Ничего особенного, это был только Ромашка! Он приоделся и был в том самом галстуке, который я брал у него под залог. На мой взгляд, он сегодня был совсем недурен. Но Катя смотрела на него с отвращением.
— Как ты не понимаешь — он просто страшный! — сказала она. — Ты привык, и поэтому ты не замечаешь. Он похож на Урию Гипа.
— На кого?
— На Урию Гипа.
Я притворился, что знаю, кто такой Урия Гип, и сказал многозначительно:
— А-а.
Но Катю провести было не так-то просто!
— Эх, ты, Диккенса не читал, — сказала она. — А еще считаешься развитым.
— Кто это считает, что я развитой?
— Все. Я как-то разговорилась с одной девочкой из вашей школы, и она сказала: «Григорьев — яркая индивидуальность». Вот так индивидуальность! Диккенса не читал.
Я хотел объяснить ей, что Диккенса читал и только не читал про Урию Гипа, но в это время опять заиграл оркестр, и наш учитель физкультуры, которого все звали просто Гоша, пригласил Катю, и я опять остался один. На этот раз меня пустили к артистам и даже дали работу: загримировать одну девочку под раввина. Это была нелегкая задача. Я провозился с ней полчаса, а когда вернулся в зал, Катя все еще танцевала — теперь уже с Валькой.
В сущности, это была довольно забавная картина: Валька глаз не сводил со своих ног, как будто это были черт знает какие интересные вещи, а Катька подталкивала его, учила на ходу и сердилась. Но мне почему-то стало скучно.
Кто-то нацепил мне на пуговицу номер — играли в почту. Я сидел, как каторжник, с номером на груди и скучал. Вдруг пришли сразу два письма: «Довольно притворяться. Скажите аткровенно, кто вам нравится. Пиши ответ № 140». Так и было написано: «аткровенно». Другое было загадочное: «Григорьев — яркая индивидуальность, а Диккенса не читал». Я погрозил Катьке. Она засмеялась, бросила Вальку и села рядом со мной.
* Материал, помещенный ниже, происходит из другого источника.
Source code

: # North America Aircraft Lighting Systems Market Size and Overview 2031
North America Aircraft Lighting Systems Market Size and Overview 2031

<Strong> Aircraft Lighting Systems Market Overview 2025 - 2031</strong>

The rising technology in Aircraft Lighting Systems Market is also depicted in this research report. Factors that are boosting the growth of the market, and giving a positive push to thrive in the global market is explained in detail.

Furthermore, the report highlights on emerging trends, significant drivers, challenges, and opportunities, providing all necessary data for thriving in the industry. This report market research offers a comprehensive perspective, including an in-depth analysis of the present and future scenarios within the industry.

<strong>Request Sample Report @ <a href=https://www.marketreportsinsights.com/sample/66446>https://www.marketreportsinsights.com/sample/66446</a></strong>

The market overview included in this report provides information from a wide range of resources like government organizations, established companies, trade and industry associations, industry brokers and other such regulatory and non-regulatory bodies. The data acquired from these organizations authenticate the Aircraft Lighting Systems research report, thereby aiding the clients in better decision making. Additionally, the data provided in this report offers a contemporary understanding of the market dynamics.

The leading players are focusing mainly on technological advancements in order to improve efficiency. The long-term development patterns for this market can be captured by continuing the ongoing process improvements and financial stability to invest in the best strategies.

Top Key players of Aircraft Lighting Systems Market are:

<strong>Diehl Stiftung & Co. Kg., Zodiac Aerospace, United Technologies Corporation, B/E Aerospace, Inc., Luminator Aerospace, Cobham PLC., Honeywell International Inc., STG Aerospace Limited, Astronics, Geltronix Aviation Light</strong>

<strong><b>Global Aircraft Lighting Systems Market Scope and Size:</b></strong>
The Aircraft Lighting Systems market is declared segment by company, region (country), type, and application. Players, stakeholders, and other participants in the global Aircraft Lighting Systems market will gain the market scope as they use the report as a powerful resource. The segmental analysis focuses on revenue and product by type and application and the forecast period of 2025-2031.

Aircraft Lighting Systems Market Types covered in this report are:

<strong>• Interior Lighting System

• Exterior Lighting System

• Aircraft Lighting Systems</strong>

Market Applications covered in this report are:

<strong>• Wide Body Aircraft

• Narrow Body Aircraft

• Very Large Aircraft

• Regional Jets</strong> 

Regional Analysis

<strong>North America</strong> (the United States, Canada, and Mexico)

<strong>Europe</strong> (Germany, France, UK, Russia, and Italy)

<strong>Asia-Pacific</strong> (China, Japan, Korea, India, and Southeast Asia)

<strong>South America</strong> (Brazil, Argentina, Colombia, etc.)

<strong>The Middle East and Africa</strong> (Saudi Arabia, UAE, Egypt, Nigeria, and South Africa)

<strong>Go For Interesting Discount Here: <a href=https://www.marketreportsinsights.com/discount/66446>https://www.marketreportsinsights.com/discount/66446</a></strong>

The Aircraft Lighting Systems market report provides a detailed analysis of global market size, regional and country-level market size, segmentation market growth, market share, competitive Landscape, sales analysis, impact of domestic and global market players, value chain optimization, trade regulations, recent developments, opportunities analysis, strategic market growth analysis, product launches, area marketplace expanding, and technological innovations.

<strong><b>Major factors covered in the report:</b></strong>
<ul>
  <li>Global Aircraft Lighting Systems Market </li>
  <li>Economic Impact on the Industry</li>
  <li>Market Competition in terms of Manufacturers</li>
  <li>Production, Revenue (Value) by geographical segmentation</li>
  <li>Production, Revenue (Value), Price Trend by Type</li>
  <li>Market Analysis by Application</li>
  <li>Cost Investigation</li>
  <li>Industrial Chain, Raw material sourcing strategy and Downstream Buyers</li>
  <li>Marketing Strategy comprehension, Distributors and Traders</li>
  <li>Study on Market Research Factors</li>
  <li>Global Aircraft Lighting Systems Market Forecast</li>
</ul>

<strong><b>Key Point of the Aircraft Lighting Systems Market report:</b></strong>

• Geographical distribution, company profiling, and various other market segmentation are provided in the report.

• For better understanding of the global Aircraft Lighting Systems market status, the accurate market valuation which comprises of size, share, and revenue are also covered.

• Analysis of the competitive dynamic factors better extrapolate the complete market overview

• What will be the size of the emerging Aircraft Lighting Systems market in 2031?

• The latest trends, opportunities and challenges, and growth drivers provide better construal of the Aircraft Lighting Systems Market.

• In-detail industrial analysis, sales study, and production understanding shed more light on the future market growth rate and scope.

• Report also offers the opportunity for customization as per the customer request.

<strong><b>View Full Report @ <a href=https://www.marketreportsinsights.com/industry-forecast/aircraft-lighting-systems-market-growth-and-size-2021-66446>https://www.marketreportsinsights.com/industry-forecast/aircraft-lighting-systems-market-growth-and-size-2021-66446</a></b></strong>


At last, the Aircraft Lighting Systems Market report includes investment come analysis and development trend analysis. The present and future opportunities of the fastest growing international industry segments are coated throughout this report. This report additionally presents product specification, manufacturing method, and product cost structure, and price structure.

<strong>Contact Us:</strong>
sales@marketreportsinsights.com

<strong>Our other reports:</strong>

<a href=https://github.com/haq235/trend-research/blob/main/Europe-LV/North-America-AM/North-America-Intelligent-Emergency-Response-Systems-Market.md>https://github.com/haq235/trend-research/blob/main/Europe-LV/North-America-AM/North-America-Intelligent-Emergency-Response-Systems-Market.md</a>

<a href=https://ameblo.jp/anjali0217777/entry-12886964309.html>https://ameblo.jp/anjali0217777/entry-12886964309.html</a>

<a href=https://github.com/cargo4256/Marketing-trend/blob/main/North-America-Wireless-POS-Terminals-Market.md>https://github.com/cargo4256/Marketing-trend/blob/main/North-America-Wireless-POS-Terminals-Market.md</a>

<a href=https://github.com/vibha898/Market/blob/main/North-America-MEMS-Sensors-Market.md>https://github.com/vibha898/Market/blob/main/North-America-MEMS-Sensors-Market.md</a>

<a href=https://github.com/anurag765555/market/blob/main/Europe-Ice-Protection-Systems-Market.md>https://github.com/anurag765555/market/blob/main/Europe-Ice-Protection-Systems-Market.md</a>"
— У вас весело, — сказала она, — только очень жарко. Что — теперь станешь учиться танцевать?
Я сказал, что не стану, и мы пошли в наш класс. Там было устроено что-то вроде фойе: по углам стояли бутафорские кресла из трагедии «Настал час», и лампочки были обернуты красной и синей бумагой. Мы сели на мою парту — последнюю в правой колонне. Не помню, о чем мы говорили, о чем-то серьезном, — кажется, о говорящем кино. Катя сомневалась в этой затее, и я в доказательство привел ей какие-то данные сравнительной быстроты звука и света.
Она была совершенно синяя — над нами горела синяя лампочка, и, должно быть, поэтому я так осмелел. Мне давно хотелось поцеловать ее, еще когда она только что пришла, замерзшая, раскрасневшаяся, и приложилась к печке щекой. Но тогда это было невозможно. А теперь, когда она была синяя, — возможно. Я замолчал на полуслове, закрыл глаза и поцеловал ее в щеку.
Ого, как она рассердилась!
— Что это значит? — спросила она грозно.
Я молчал. У меня билось сердце, и я боялся, что сейчас она скажет: «мы незнакомы» или что-нибудь в этом роде.
— Свинство какое! — сказала она с негодованием.
— Нет, не свинство, — возразил я растерянно.
С минуту мы молчали, а потом Катя попросила меня принести воды. Когда я вернулся с водой, она прочитала мне целую лекцию. Как дважды два, она доказала, что я к ней равнодушен, что «это мне только кажется» и что, если бы на ее месте в данную минуту была другая девушка, я бы и ее поцеловал.
— Ты просто стараешься себя в этом уверить, — сказала она убежденно, — а на самом деле — ничего подобного!
Она допускала, что я не хотел ее обидеть. Ведь верно же? Но все-таки мне не следовало так поступать именно потому, что я только обманываю себя, на самом деле ничего не чувствую…
— Никакой любви, — прибавила она, помолчав, и я почувствовал, что она покраснела.